Supplied records:
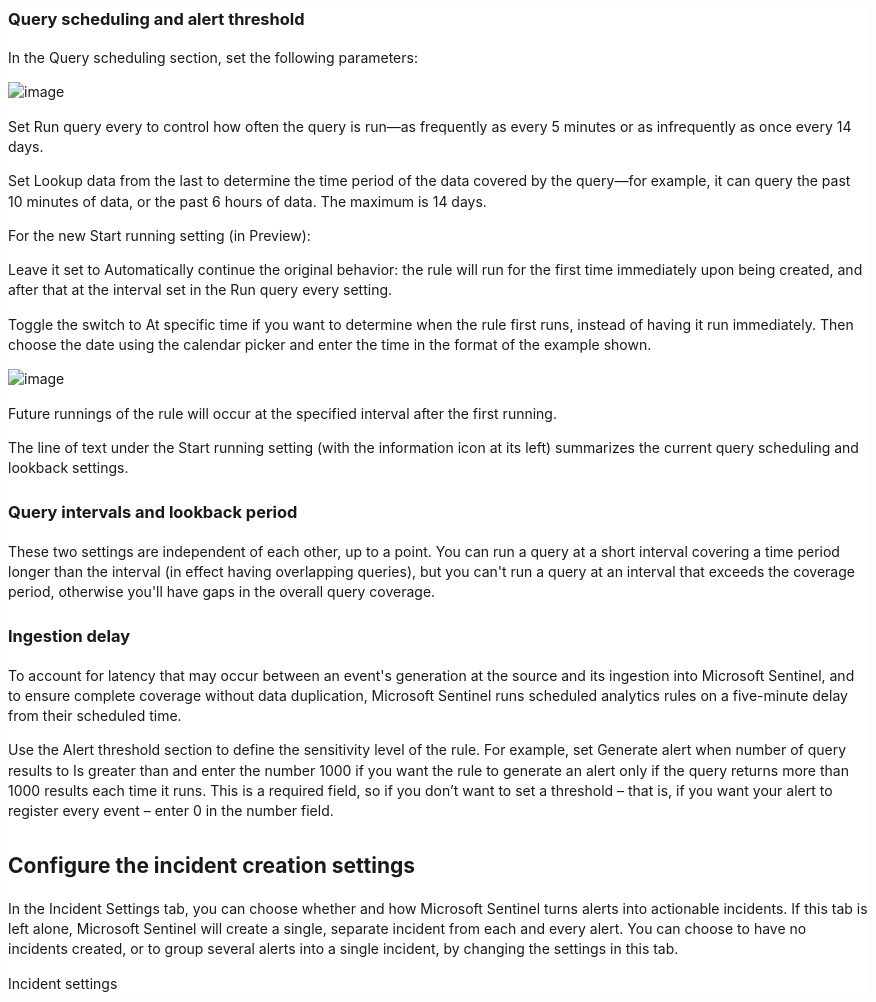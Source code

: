 ### Query scheduling and alert threshold

In the Query scheduling section, set the following parameters:

![image](https://github.com/user-attachments/assets/b5cd6d4f-b9d1-40e2-b3bf-653630b7a7f1)

Set Run query every to control how often the query is run—as frequently as every 5 minutes or as infrequently as once every 14 days.

Set Lookup data from the last to determine the time period of the data covered by the query—for example, it can query the past 10 minutes of data, or the past 6 hours of data. The maximum is 14 days.

For the new Start running setting (in Preview):

Leave it set to Automatically continue the original behavior: the rule will run for the first time immediately upon being created, and after that at the interval set in the Run query every setting.

Toggle the switch to At specific time if you want to determine when the
rule first runs, instead of having it run immediately. Then choose the date using the calendar picker and enter the time in the format of the example shown.

![image](https://github.com/user-attachments/assets/b053d5cb-ce45-4950-90bb-169eada430e2)

Future runnings of the rule will occur at the specified interval after the first running.

The line of text under the Start running setting (with the information icon at its left) summarizes the current query scheduling and lookback settings.

### Query intervals and lookback period

These two settings are independent of each other, up to a point. You can run a query at a short interval covering a time period longer than the interval (in effect having overlapping queries), but you can't run a query at an interval that exceeds the coverage period, otherwise you'll have gaps in the overall query coverage.

### Ingestion delay

To account for latency that may occur between an event's generation at the source and its ingestion into Microsoft Sentinel, and to ensure complete coverage without data duplication, Microsoft Sentinel runs scheduled analytics rules on a five-minute delay from their scheduled time.

Use the Alert threshold section to define the sensitivity level of the rule. For example, set Generate alert when number of query results to Is greater than and enter the number 1000 if you want the rule to generate an alert only if the query returns more than 1000 results each time it runs. This is a required field, so if you don’t want to set a threshold – that is, if you want your alert to register every event – enter 0 in the number field.

## Configure the incident creation settings

In the Incident Settings tab, you can choose whether and how Microsoft Sentinel turns alerts into actionable incidents. If this tab is left alone, Microsoft Sentinel will create a single, separate incident from each and every alert. You can choose to have no incidents created, or to group several alerts into a single incident, by changing the settings in this tab.

Incident settings
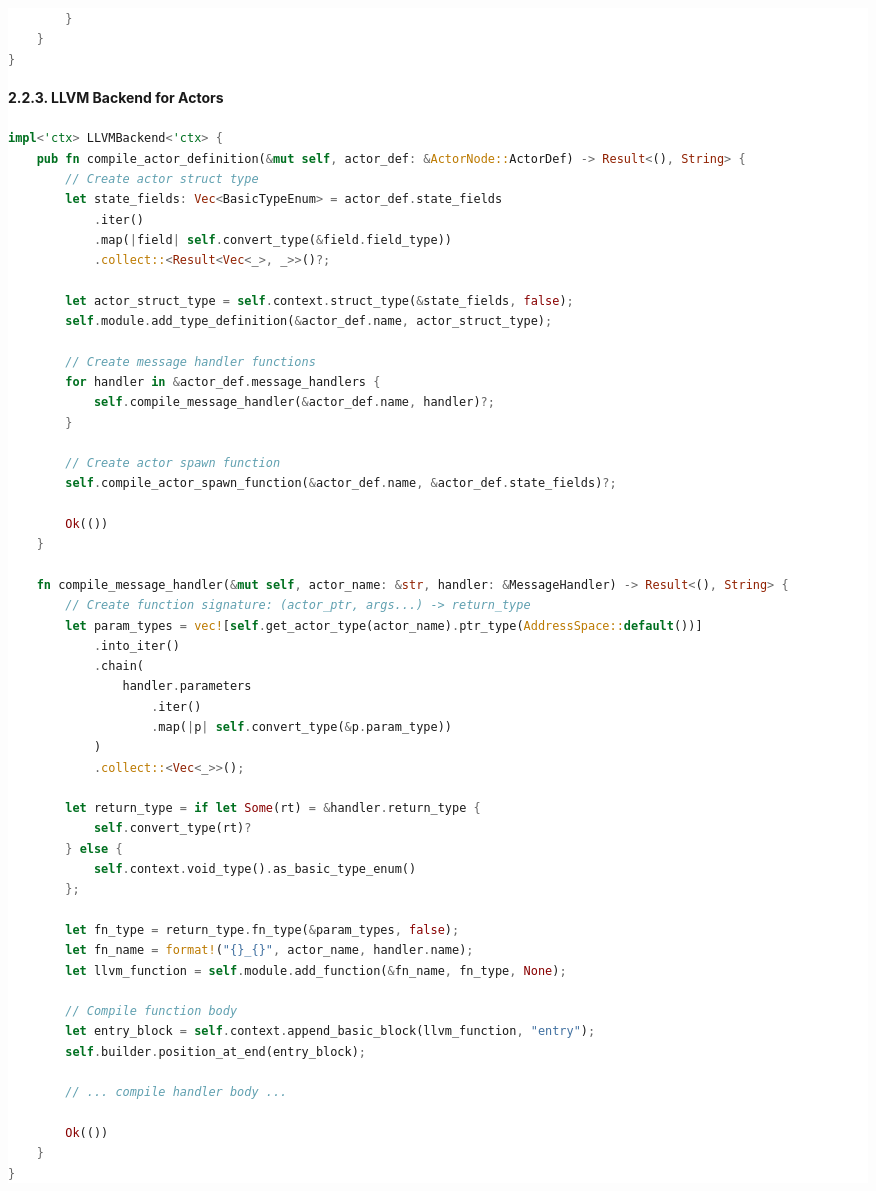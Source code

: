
 ```rust
        }
    }
}
```

#### 2.2.3. LLVM Backend for Actors

```rust
impl<'ctx> LLVMBackend<'ctx> {
    pub fn compile_actor_definition(&mut self, actor_def: &ActorNode::ActorDef) -> Result<(), String> {
        // Create actor struct type
        let state_fields: Vec<BasicTypeEnum> = actor_def.state_fields
            .iter()
            .map(|field| self.convert_type(&field.field_type))
            .collect::<Result<Vec<_>, _>>()?;

        let actor_struct_type = self.context.struct_type(&state_fields, false);
        self.module.add_type_definition(&actor_def.name, actor_struct_type);

        // Create message handler functions
        for handler in &actor_def.message_handlers {
            self.compile_message_handler(&actor_def.name, handler)?;
        }

        // Create actor spawn function
        self.compile_actor_spawn_function(&actor_def.name, &actor_def.state_fields)?;

        Ok(())
    }

    fn compile_message_handler(&mut self, actor_name: &str, handler: &MessageHandler) -> Result<(), String> {
        // Create function signature: (actor_ptr, args...) -> return_type
        let param_types = vec![self.get_actor_type(actor_name).ptr_type(AddressSpace::default())]
            .into_iter()
            .chain(
                handler.parameters
                    .iter()
                    .map(|p| self.convert_type(&p.param_type))
            )
            .collect::<Vec<_>>();

        let return_type = if let Some(rt) = &handler.return_type {
            self.convert_type(rt)?
        } else {
            self.context.void_type().as_basic_type_enum()
        };

        let fn_type = return_type.fn_type(&param_types, false);
        let fn_name = format!("{}_{}", actor_name, handler.name);
        let llvm_function = self.module.add_function(&fn_name, fn_type, None);

        // Compile function body
        let entry_block = self.context.append_basic_block(llvm_function, "entry");
        self.builder.position_at_end(entry_block);

        // ... compile handler body ...

        Ok(())
    }
}
```
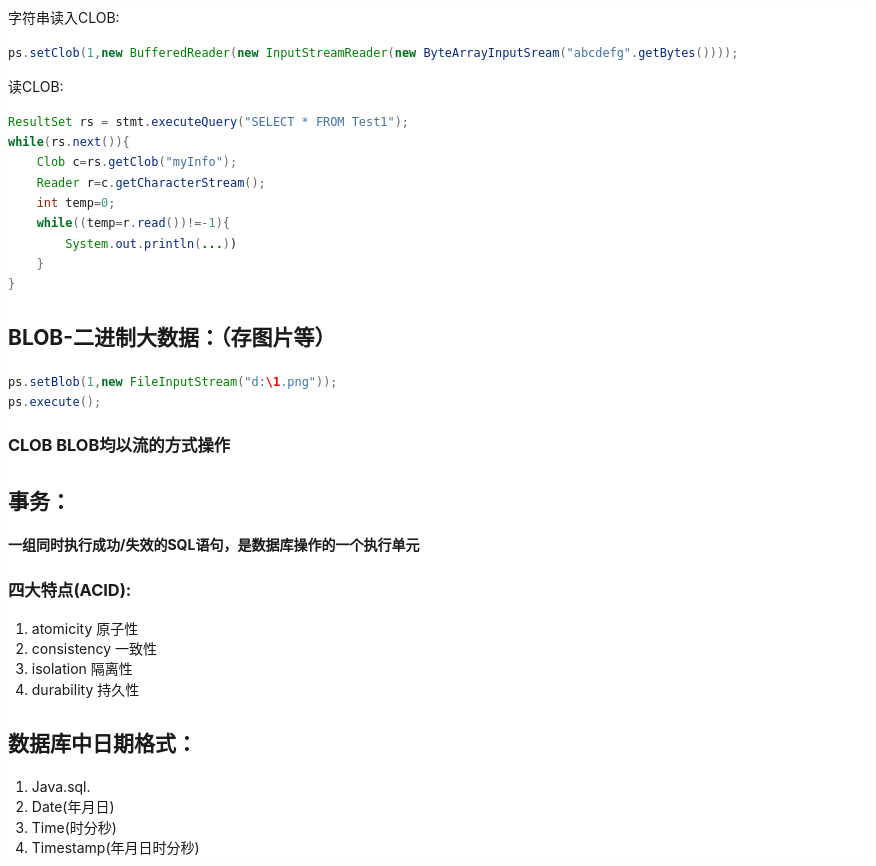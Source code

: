 字符串读入CLOB:
```java
ps.setClob(1,new BufferedReader(new InputStreamReader(new ByteArrayInputSream("abcdefg".getBytes())));
```
读CLOB:
```java
ResultSet rs = stmt.executeQuery("SELECT * FROM Test1");
while(rs.next()){
    Clob c=rs.getClob("myInfo");
    Reader r=c.getCharacterStream();
    int temp=0;
    while((temp=r.read())!=-1){
        System.out.println(...))
    }
}
```
## BLOB-二进制大数据：（存图片等）
```java
ps.setBlob(1,new FileInputStream("d:\1.png"));
ps.execute();
```
### CLOB BLOB均以流的方式操作

## 事务：
**一组同时执行成功/失效的SQL语句，是数据库操作的一个执行单元**
### 四大特点(ACID):

1. atomicity	原子性
2. consistency	一致性
3. isolation	隔离性
4. durability	持久性

## 数据库中日期格式：
1. Java.sql.
2. Date(年月日)
3. Time(时分秒)
4. Timestamp(年月日时分秒)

Prompt: Where does the word "running" appear in the records above? Return every line that holds it.

Solution:
For the new Start running setting (in Preview):
Future runnings of the rule will occur at the specified interval after the first running.
The line of text under the Start running setting (with the information icon at its left) summarizes the current query scheduling and lookback settings.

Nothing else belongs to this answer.